I found an old SQL dump of this r3dux.org site yesterday which I thought was lost to time. The site ran php-nuke back then, and rather than importing the SQL into a database and fiddling with it to export all the old articles I thought I’d take the python hammer to it. It’s a bit of a bodge/hack – but it seems to work well enough.
The idea is you copy JUST the insert statement which deals with “stories” (nuke’s word for articles / posts) from the SQL dump and put it in a file (mine’s called “nuke_stories.sql”), then run the parse_nuke_stories python script and it’ll dump out all the articles into separate files with filenames like “Article_ID_YEAR_MONTH_DAY.html” and such.
Here’s the top few lines of my SQL insert statement:
INSERT INTO `nuke_stories` (`sid`, `catid`, `aid`, `title`, `time`, `hometext`, `bodytext`, `comments`, `counter`, `topic`, `informant`, `notes`, `ihome`, `alanguage`, `acomm`, `haspoll`, `pollID`, `score`, `ratings`, `associated`) VALUES
(1, 0, 'r3duxAdmin', 'W00t!

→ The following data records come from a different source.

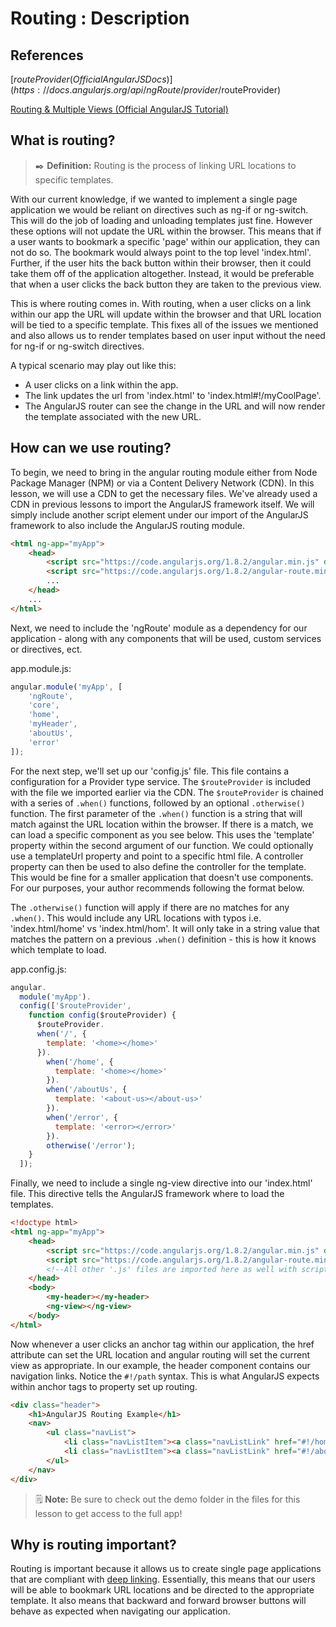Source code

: # Routing : Description

## References

[$routeProvider (Official AngularJS Docs)](https://docs.angularjs.org/api/ngRoute/provider/$routeProvider)

[Routing & Multiple Views (Official AngularJS Tutorial)](https://docs.angularjs.org/tutorial/step_09)

## What is routing?

> ✒️ **Definition:** Routing is the process of linking URL locations to specific templates. 

With our current knowledge, if we wanted to implement a single page application we would be reliant on directives such as ng-if or ng-switch. This will do the job of loading and unloading templates just fine. However these options will not update the URL within the browser. This means that if a user wants to bookmark a specific 'page' within our application, they can not do so. The bookmark would always point to the top level 'index.html'. Further, if the user hits the back button within their browser, then it could take them off of the application altogether. Instead, it would be preferable that when a user clicks the back button they are taken to the previous view. 

This is where routing comes in. With routing, when a user clicks on a link within our app the URL will update within the browser and that URL location will be tied to a specific template. This fixes all of the issues we mentioned and also allows us to render templates based on user input without the need for ng-if or ng-switch directives. 

A typical scenario may play out like this: 

- A user clicks on a link within the app.
- The link updates the url from 'index.html' to 'index.html#!/myCoolPage'. 
- The AngularJS router can see the change in the URL and will now render the template associated with the new URL. 

## How can we use routing?

To begin, we need to bring in the angular routing module either from Node Package Manager (NPM) or via a Content Delivery Network (CDN). In this lesson, we will use a CDN to get the necessary files. We've already used a CDN in previous lessons to import the AngularJS framework itself. We will simply include another script element under our import of the AngularJS framework to also include the AngularJS routing module.

```html
<html ng-app="myApp">
    <head>
        <script src="https://code.angularjs.org/1.8.2/angular.min.js" defer></script>
        <script src="https://code.angularjs.org/1.8.2/angular-route.min.js" defer></script>
        ...
    </head>
    ...
</html>
```

Next, we need to include the 'ngRoute' module as a dependency for our application - along with any components that will be used, custom services or directives, ect. 

app.module.js:
```JavaScript
angular.module('myApp', [
    'ngRoute',
    'core',
    'home',
    'myHeader',
    'aboutUs',
    'error'
]);
```

For the next step, we'll set up our 'config.js' file. This file contains a configuration for a Provider type service. The `$routeProvider` is included with the file we imported earlier via the CDN. The `$routeProvider` is chained with a series of `.when()` functions, followed by an optional `.otherwise()` function. The first parameter of the `.when()` function is a string that will match against the URL location within the browser. If there is a match, we can load a specific component as you see below. This uses the 'template' property within the second argument of our function. We could optionally use a templateUrl property and point to a specific html file. A controller property can then be used to also define the controller for the template. This would be fine for a smaller application that doesn't use components. For our purposes, your author recommends following the format below. 

The `.otherwise()` function will apply if there are no matches for any `.when()`. This would include any URL locations with typos i.e. 'index.html/home' vs 'index.html/hom'. It will only take in a string value that matches the pattern on a previous `.when()` definition - this is how it knows which template to load. 

app.config.js:
```JavaScript
angular.
  module('myApp').
  config(['$routeProvider',
    function config($routeProvider) {
      $routeProvider.
      when('/', {
        template: '<home></home>'
      }).
        when('/home', {
          template: '<home></home>'
        }).
        when('/aboutUs', {
          template: '<about-us></about-us>'
        }).
        when('/error', {
          template: '<error></error>'
        }).
        otherwise('/error');
    }
  ]);
```

Finally, we need to include a single ng-view directive into our 'index.html' file. This directive tells the AngularJS framework where to load the templates.

```html
<!doctype html>
<html ng-app="myApp">
    <head>
        <script src="https://code.angularjs.org/1.8.2/angular.min.js" defer></script>
        <script src="https://code.angularjs.org/1.8.2/angular-route.min.js" defer></script>
        <!--All other '.js' files are imported here as well with script elements-->
    </head>
    <body>
        <my-header></my-header>      
        <ng-view></ng-view>
    </body>
</html>
```

Now whenever a user clicks an anchor tag within our application, the href attribute can set the URL location and angular routing will set the current view as appropriate. In our example, the header component contains our navigation links. Notice the `#!/path` syntax. This is what AngularJS expects within anchor tags to property set up routing. 

```html
<div class="header">
    <h1>AngularJS Routing Example</h1>
    <nav>
        <ul class="navList">
            <li class="navListItem"><a class="navListLink" href="#!/home">Home</a></li>
            <li class="navListItem"><a class="navListLink" href="#!/aboutUs">About Us</a></li>
        </ul> 
    </nav>
</div>
```

> 🗒️ **Note:** Be sure to check out the demo folder in the files for this lesson to get access to the full app!

## Why is routing important?

Routing is important because it allows us to create single page applications that are compliant with [deep linking](https://en.wikipedia.org/wiki/Deep_linking). Essentially, this means that our users will be able to bookmark URL locations and be directed to the appropriate template. It also means that backward and forward browser buttons will behave as expected when navigating our application.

The site it be a-changin''...', '2004-09-10 12:35:06', 'Well, PHP-Nuke seems to be up and running, so now it''s time to mess w/ it in a huge way and configure all the millions of options needed to make it just the way I want.\r\n
\r\nDaunted? Me? Er, yeah. You could say that...', '', 0, 83, 1, 'r3duxAdmin', '', 1, '', 0, 0, 0, 0, 0, ''),
Here’s what it’ll dump out into a file called Article_001_2004_09_10.html if this was all that was there:
Article ID : 1
Author : r3duxAdmin
Title : W00t! The site it be a-changin’…
Date : 2004-09-10 12:35:06
Well, PHP-Nuke seems to be up and running, so now it’s time to mess w/ it in a huge way and configure all the millions of options needed to make it just the way I want.
Daunted? Me? Er, yeah. You could say that…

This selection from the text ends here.